Écoutez notre Podcast

Frédéric Paulin s’impose depuis plusieurs années comme une figure majeure du roman noir politique. Dans Que s’obscurcissent le soleil et la lumière, dernier tome d’une saga entamée avec Nul ennemi comme un frère et poursuivie par Rares ceux qui échappèrent à la guerre, il sonde l’opacité des années 1986-1990 en France, lorsque les attentats, la guerre au Liban et les jeux troubles de la diplomatie se nouent dans les coulisses du pouvoir. À travers une galerie de personnages habités par le doute, le cynisme ou la douleur, Frédéric Paulin exhume une mémoire d’État dont l’oubli arrange trop bien les puissants. Mais à force d’écrire la nuit, l’auteur éclaire l’Histoire.

La République des ombres

Le roman s’ouvre sur un Paris haletant, étranglé par la peur, une capitale devenue le théâtre macabre où s’exécutent des vengeances dont les origines se perdent dans les décombres de Beyrouth. C’est dans cette atmosphère de terreur sourde, rythmée par les explosions de la rue de Rennes et les assassinats ciblés de figures de la République, que Frédéric Paulin réinstalle son quatuor de personnages, déjà éprouvés par les deux tomes précédents. Nous retrouvons la juge Sandra Gagliago, conscience d’une justice aux mains liées ; le commissaire Nicolas Caillaux, Sisyphe moderne condamné à pousser le rocher d’une vérité que l’État s’acharne à ensevelir ; Christian Dixneuf, ex-agent des services secrets, fantôme dont la silhouette balafrée incarne les violences inavouables et les guerres secrètes ; et enfin Philippe Kellermann, conseiller élyséen au cœur las, naviguant entre les murmures des palais nationaux et le fracas de ses souvenirs libanais. L’intrigue initiale, nouée autour de l’enquête sur la vague d’attentats qui frappe la France, déploie ses ramifications pour mettre au jour la toile complexe des soupçons : la piste des Fractions armées révolutionnaires libanaises (FARL), le rôle trouble de l’Iran des mollahs, les manipulations syriennes, tout concourt à transformer une investigation policière en une vertigineuse affaire de diplomatie souterraine, où chaque certitude se dissout au contact de la raison d’État.
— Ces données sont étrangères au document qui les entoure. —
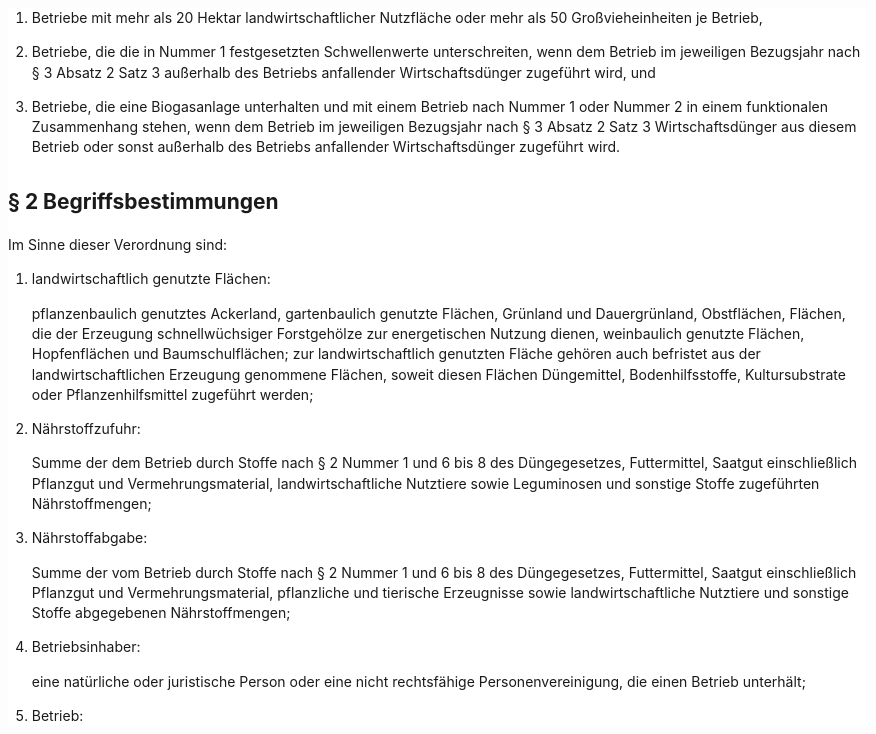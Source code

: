 1.  Betriebe mit mehr als 20 Hektar landwirtschaftlicher Nutzfläche oder
    mehr als 50 Großvieheinheiten je Betrieb,


2.  Betriebe, die die in Nummer 1 festgesetzten Schwellenwerte
    unterschreiten, wenn dem Betrieb im jeweiligen Bezugsjahr nach § 3
    Absatz 2 Satz 3 außerhalb des Betriebs anfallender Wirtschaftsdünger
    zugeführt wird, und


3.  Betriebe, die eine Biogasanlage unterhalten und mit einem Betrieb nach
    Nummer 1 oder Nummer 2 in einem funktionalen Zusammenhang stehen, wenn
    dem Betrieb im jeweiligen Bezugsjahr nach § 3 Absatz 2 Satz 3
    Wirtschaftsdünger aus diesem Betrieb oder sonst außerhalb des Betriebs
    anfallender Wirtschaftsdünger zugeführt wird.





## § 2 Begriffsbestimmungen

Im Sinne dieser Verordnung sind:

1.  landwirtschaftlich genutzte Flächen:

    pflanzenbaulich genutztes Ackerland, gartenbaulich genutzte Flächen,
    Grünland und Dauergrünland, Obstflächen, Flächen, die der Erzeugung
    schnellwüchsiger Forstgehölze zur energetischen Nutzung dienen,
    weinbaulich genutzte Flächen, Hopfenflächen und Baumschulflächen; zur
    landwirtschaftlich genutzten Fläche gehören auch befristet aus der
    landwirtschaftlichen Erzeugung genommene Flächen, soweit diesen
    Flächen Düngemittel, Bodenhilfsstoffe, Kultursubstrate oder
    Pflanzenhilfsmittel zugeführt werden;


2.  Nährstoffzufuhr:

    Summe der dem Betrieb durch Stoffe nach § 2 Nummer 1 und 6 bis 8 des
    Düngegesetzes, Futtermittel, Saatgut einschließlich Pflanzgut und
    Vermehrungsmaterial, landwirtschaftliche Nutztiere sowie Leguminosen
    und sonstige Stoffe zugeführten Nährstoffmengen;


3.  Nährstoffabgabe:

    Summe der vom Betrieb durch Stoffe nach § 2 Nummer 1 und 6 bis 8 des
    Düngegesetzes, Futtermittel, Saatgut einschließlich Pflanzgut und
    Vermehrungsmaterial, pflanzliche und tierische Erzeugnisse sowie
    landwirtschaftliche Nutztiere und sonstige Stoffe abgegebenen
    Nährstoffmengen;


4.  Betriebsinhaber:

    eine natürliche oder juristische Person oder eine nicht rechtsfähige
    Personenvereinigung, die einen Betrieb unterhält;


5.  Betrieb:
Beyrouth-Paris, allers simples pour la nuit

La puissance narrative de Frédéric Paulin réside dans sa maîtrise du récit choral, une architecture polyphonique où les voix des protagonistes se croisent, s’opposent et se complètent pour restituer la densité d’une époque. Le roman opère ainsi une alternance envoûtante entre les salons feutrés des ministères parisiens, où se trament des compromis mortifères, et la fournaise de Beyrouth, où la guerre civile dévore ses propres enfants. Ces deux théâtres d’opérations fonctionnent en un système de vases communicants où le poison politique, distillé à Paris, produit ses effets mortels à Beyrouth. Cette construction révèle la tragédie des personnages, chacun piégé dans sa propre solitude morale.

Le destin de Nicolas Caillaux en constitue l’épicentre névralgique. Son obsession pour la piste iranienne, dédaignée par une hiérarchie plus soucieuse d’arrangements diplomatiques que de vérité judiciaire, se mue en une lente implosion. La quête du policier, d’abord professionnelle, vire à l’effondrement intime, sa corrosion intérieure symbolisant celle d’une institution policière que les personnages eux-mêmes perçoivent comme broyée par des impératifs qui la dépassent. Paulin dépeint avec une finesse remarquable l’usure d’un homme face au cynisme du pouvoir, la perte de ses certitudes contaminant sa sphère privée jusqu’à la rupture.

Face à ce fonctionnaire broyé se dresse Christian Dixneuf, instrument d’une violence d’État qui se dérobe. Tueur au service de la République, il est une créature des guerres secrètes, un homme dont le retour au Liban, motivé par la vengeance, le confronte à sa propre nature. Dixneuf évolue dans cet interstice où la légalité est une abstraction, un luxe que la raison d’État ne s’offre pas. L’auteur sonde l’âme de cet opérateur des basses œuvres, à la fois monstre et victime, dont chaque acte porte le sceau d’une loyauté envers des fantômes. « La pluie, chez toi, c’est quand même une pluie de bombes », lance-t-il à Sandra, et dans cette phrase lapidaire se résume le fossé qui sépare ceux qui observent la guerre de ceux qui la portent dans leur chair.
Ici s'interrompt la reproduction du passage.